Google’s Gmail app has become the first standalone smartphone app to pass one billion installations on Android devices.
The milestone, announced by Sundar Pichai, Google’s head of Android, was crossed sometime last week; the Google Play Store ranks apps by downloads in different ranges and the Gmail Android app ticked over into the one to five billion bracket.
The figure excludes updates, so there is no double-counting when an update is issued. And the Google Play services app is disqualified from the counting, as it is required as part of the Google Play Store.
The Gmail app is installed by default on all Google Android devices as part of Google’s licensing, which covers most of the Android software-powered tablets, smartphones and other devices available outside China. It is updated automatically when the device connects to the Google Play store.

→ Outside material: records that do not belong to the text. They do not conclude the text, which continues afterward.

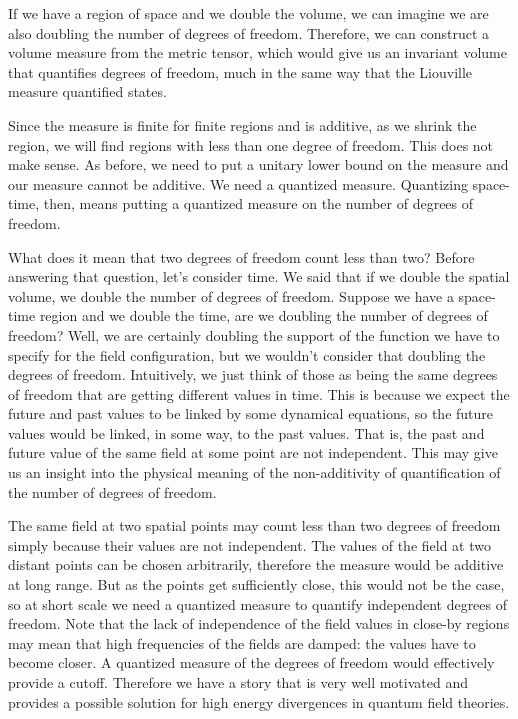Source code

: \documentclass[10pt,twocolumn, nofootinbib]{revtex4-2}
\begin{document}
If we have a region of space and we double the volume, we can imagine we are also doubling the number of degrees of freedom. Therefore, we can construct a volume measure from the metric tensor, which would give us an invariant volume that quantifies degrees of freedom, much in the same way that the Liouville measure quantified states.

Since the measure is finite for finite regions and is additive, as we shrink the region, we will find regions with less than one degree of freedom. This does not make sense. As before, we need to put a unitary lower bound on the measure and our measure cannot be additive. We need a quantized measure. Quantizing space-time, then, means putting a quantized measure on the number of degrees of freedom.

What does it mean that two degrees of freedom count less than two? Before answering that question, let's consider time. We said that if we double the spatial volume, we double the number of degrees of freedom. Suppose we have a space-time region and we double the time, are we doubling the number of degrees of freedom? Well, we are certainly doubling the support of the function we have to specify for the field configuration, but we wouldn't consider that doubling the degrees of freedom. Intuitively, we just think of those as being the same degrees of freedom that are getting different values in time. This is because we expect the future and past values to be linked by some dynamical equations, so the future values would be linked, in some way, to the past values. That is, the past and future value of the same field at some point are not independent. This may give us an insight into the physical meaning of the non-additivity of quantification of the number of degrees of freedom.

The same field at two spatial points may count less than two degrees of freedom simply because their values are not independent. The values of the field at two distant points can be chosen arbitrarily, therefore the measure would be additive at long range. But as the points get sufficiently close, this would not be the case, so at short scale we need a quantized measure to quantify independent degrees of freedom. Note that the lack of independence of the field values in close-by regions may mean that high frequencies of the fields are damped: the values have to become closer. A quantized measure of the degrees of freedom would effectively provide a cutoff. Therefore we have a story that is very well motivated and provides a possible solution for high energy divergences in quantum field theories.
\end{document}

Amazon’s Kindle Fire range of Android devices and Microsoft’s Nokia X smartphones do not come with Gmail installed as default, nor is it possible to download the Gmail app through their app stores. Nor are there any figures for downloads of the Gmail app for Apple’s iPhone and iPad.
Several groups of apps, such as Outfit7’s range of Talking Friends apps, have already passed the one billion downloads milestone, but no one individual app has been downloaded 1bn times on its own before. The Angry Birds collection of games broke one billion downloads in 2012. Gmail’s billion downloads reinforces data on how many Google-powered Android devices have been sold, with Google’s executives saying that more than one billion Android device activations were passed last year.
It also indicates how important Google’s agreements to have its apps installed by default are in fuelling downloads, and encouraging use of its services. As it stands, manufacturers cannot have access to Google’s Play Store without installing Google’s suite of apps and placing them in a prominent position.